On June 26, 2015, the Supreme Court of the United States (SCOTUS) ruled that bans on same-sex marriage were unconstitutional. This news caused many same-sex couples to jump for joy, but for same-sex couples seeking a divorce, the news was bittersweet.
Prior to SCOTUS’ landmark decision declaring same-sex marriage legal nationwide, same-sex couples not only were forbidden from legally getting married, but couples married in states that already allowed same-sex marriage were unable to get a divorce if they lived in a state that did not recognize their marriage, such as Texas. According to the Texas Constitution, Article I, Section 21 and the Texas Family Code §6.204 recognition of any same-sex marriage by the State of Texas was prohibited. This also meant no divorce according to the Attorney General who stated, “divorce is a benefit of marriage.” So, even though same-sex couples could file suits affecting the parent-child relationship (SAPCR) to handle issues regarding children, and could file suits under the property code regarding real estate, they could not end their marriage. In other words, same-sex couples were forced to remain in an unhappy marriage, and essentially could not remarry. But this all changed when SCOTUS held:
“No union is more profound than marriage, for it embodies the highest ideals of love, fidelity, devotion, sacrifice, and family. In forming a marital union, two people become something greater than once they were. As some of the petitioners in these cases demonstrate, marriage embodies a love that may endure even past death. It would misunderstand these men and women to say they disrespect the idea of marriage. Their plea is that they do respect it, respect it so deeply that they seek to find its fulfillment for themselves. Their hope is not to be condemned to live in loneliness, excluded from one of civilization’s oldest institutions. They ask for equal dignity in the eyes of the law. The Constitution grants them that right.” Obergefell v. Hodges, 576 U.S. ___ (2015) at *28.
Essentially, it doesn’t! The same marital laws that apply to heterosexual couples now apply to same-sex couples. Same-sex couples who want to end their marriage can file for divorce at any county clerk’s office, regardless of where they live. They are afforded the same marital property rights as heterosexual couples, meaning all assets and debt accrued from the date of marriage until the date of divorce are subject to division. Even prenuptial agreements executed by same-sex couples who married outside of Texas would be upheld during the divorce, as long as it was properly prepared. However, just because same-sex couples are afforded the same martial rights as heterosexual couples does not mean a divorce will be simple and straightforward. All divorces carry a level of complexity and intricacies, including same-sex divorces, but with the enactment of a new law, Texas lawmakers are still trying to figure out how the Texas Family Code will be affected with respect to other aspects of marriage, such as the establishment of common law marriage for the same-sex couples.

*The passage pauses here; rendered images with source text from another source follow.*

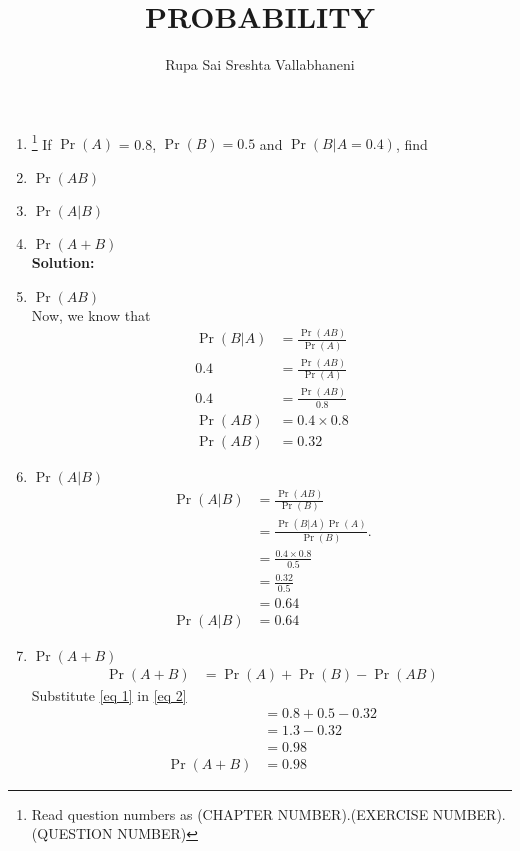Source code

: \documentclass{article}
\newcommand{\solution}{\noindent \textbf{Solution: }}
\providecommand{\pr}[1]{\ensuremath{\Pr\left(#1\right)}}
\begin{document}
\title{PROBABILITY}
\author{\Large Rupa Sai Sreshta Vallabhaneni}
\date{}

\maketitle
\begin{enumerate}[label=13.\arabic{enumi}.\arabic{enumii}]%
\setcounter{enumi}{0}
\setcounter{enumii}{3}

\item \footnote{Read question numbers as (CHAPTER NUMBER).(EXERCISE NUMBER).(QUESTION NUMBER)}  If $\pr{A}$ = 0.8, $\pr{B} = 0.5$ and $\pr{B \vert A = 0.4}$, find  
\item
$\pr{AB}$ 
\item
 $\pr{A \vert B}$
\item
 $\pr{A+B}$
\\[1ex]

\solution
\item $\pr{AB}$
 \\
  Now, we know that
 \begin{align}
\pr{B \vert A} &= \frac{\pr{AB}}{\pr{A}}
 \\
 0.4 &= \frac{\pr{AB}}{\pr{A}}
 \\
 0.4 &= \frac{\pr{AB}}{0.8}
 \\
 \pr{AB} &= 0.4 \times 0.8
 \\
 \pr{AB} &= 0.32
 \label{eq 1}
 \end{align}
 \item
 $\pr{A \vert B}$
 \begin{align}
 \pr{A \vert B} &= \frac{\pr{AB}}{\pr{B}}
 \\
 &= \frac{\pr{ B \vert A}\pr{A}}{\pr{B}}.
 \\
  &= \frac{0.4 \times 0.8}{0.5}
 \\
 &= \frac{0.32}{0.5}
 \\
 &= 0.64
 \\
\pr{A \vert B} &= 0.64
 \end{align}
 \item
  $\pr{A+B}$
 \begin{align}
 \pr{A+B} &= \pr{A}+\pr{B}-\pr{AB} 
 \label{eq 2}
 \end{align}
 Substitute \eqref{eq 1}  in \eqref{eq 2}
 \begin{align}
 &=0.8+0.5-0.32
 \\
 &=1.3-0.32
 \\
 &= 0.98
 \\
 \pr{A+B} &= 0.98
 \end{align}
\end{enumerate}
\end{document}
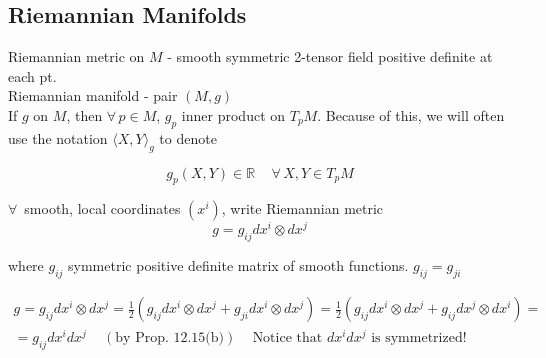%                                                              
%

\subsection*{Riemannian Manifolds}

Riemannian metric on $M$ - smooth symmetric 2-tensor field positive definite at each pt.   \\

Riemannian manifold - pair $(M,g)$ \\

If $g$ on $M$, then $\forall \, p \in M$, $g_p$ inner product on $T_pM$.  Because of this, we will often use the notation $\langle X, Y\rangle_g$ to denote 

\[
g_p(X,Y) \in \mathbb{R} \quad \, \forall \, X, Y \in T_pM
\]

$\forall \, $ smooth, local coordinates $(x^i)$, write Riemannian metric
\[
g=g_{ij} dx^i \otimes dx^j
\]

where $g_{ij}$ symmetric positive definite matrix of smooth functions.  $g_{ij} = g_{ji}$

\[
\begin{gathered}
  g = g_{ij} dx^i \otimes dx^j = \frac{1}{2} (g_{ij} dx^i \otimes dx^j + g_{ji} dx^i \otimes dx^j ) = \frac{1}{2} (g_{ij} dx^i \otimes dx^j + g_{ij} dx^j \otimes dx^i ) = \\
  = g_{ij} dx^i dx^j \quad \, (\text{by Prop. 12.15(b)}) \quad \, \text{Notice that $dx^idx^j$ is symmetrized!}
\end{gathered}
\]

Yes! Texas is a state with common law marriage, so since same-sex couples are afforded the same marital rights as heterosexual couples, they too could be common law married if they meet the following requirements set out in Section 2.401(a)(2) of the Texas Family Code:
The couple agreed to be married;
lived together in Texas; and
represented to others that they were married.
Because Obergefell applies retroactively, same-sex couples who meet these requirements could argue that their marriage existed in Texas long before June 26, 2015. The question is how far back will the courts go when deciding the date of marriage? Will same-sex couples who have been in a committed relationship since the 60s or 80s be able to claim they have been married for decades? At this point, the answer is unclear. However, on September 17, 2015, a Travis County probate judge held that a common law marriage existed between two women long before SOCTUS’ historical decision. The couple met in 2004 and had a marriage ceremony performed in Texas in 2008. The judge found that since the women had a marriage ceremony in Texas, lived together in Texas, and represented to others that they were married in Texas, then a common law marriage existed. (For more information about this case, please see In re Estate of Powell, No. C-1-PB-14-001695 (Probate Court 1, Travis County, Tex. Feb. 17, 2015)).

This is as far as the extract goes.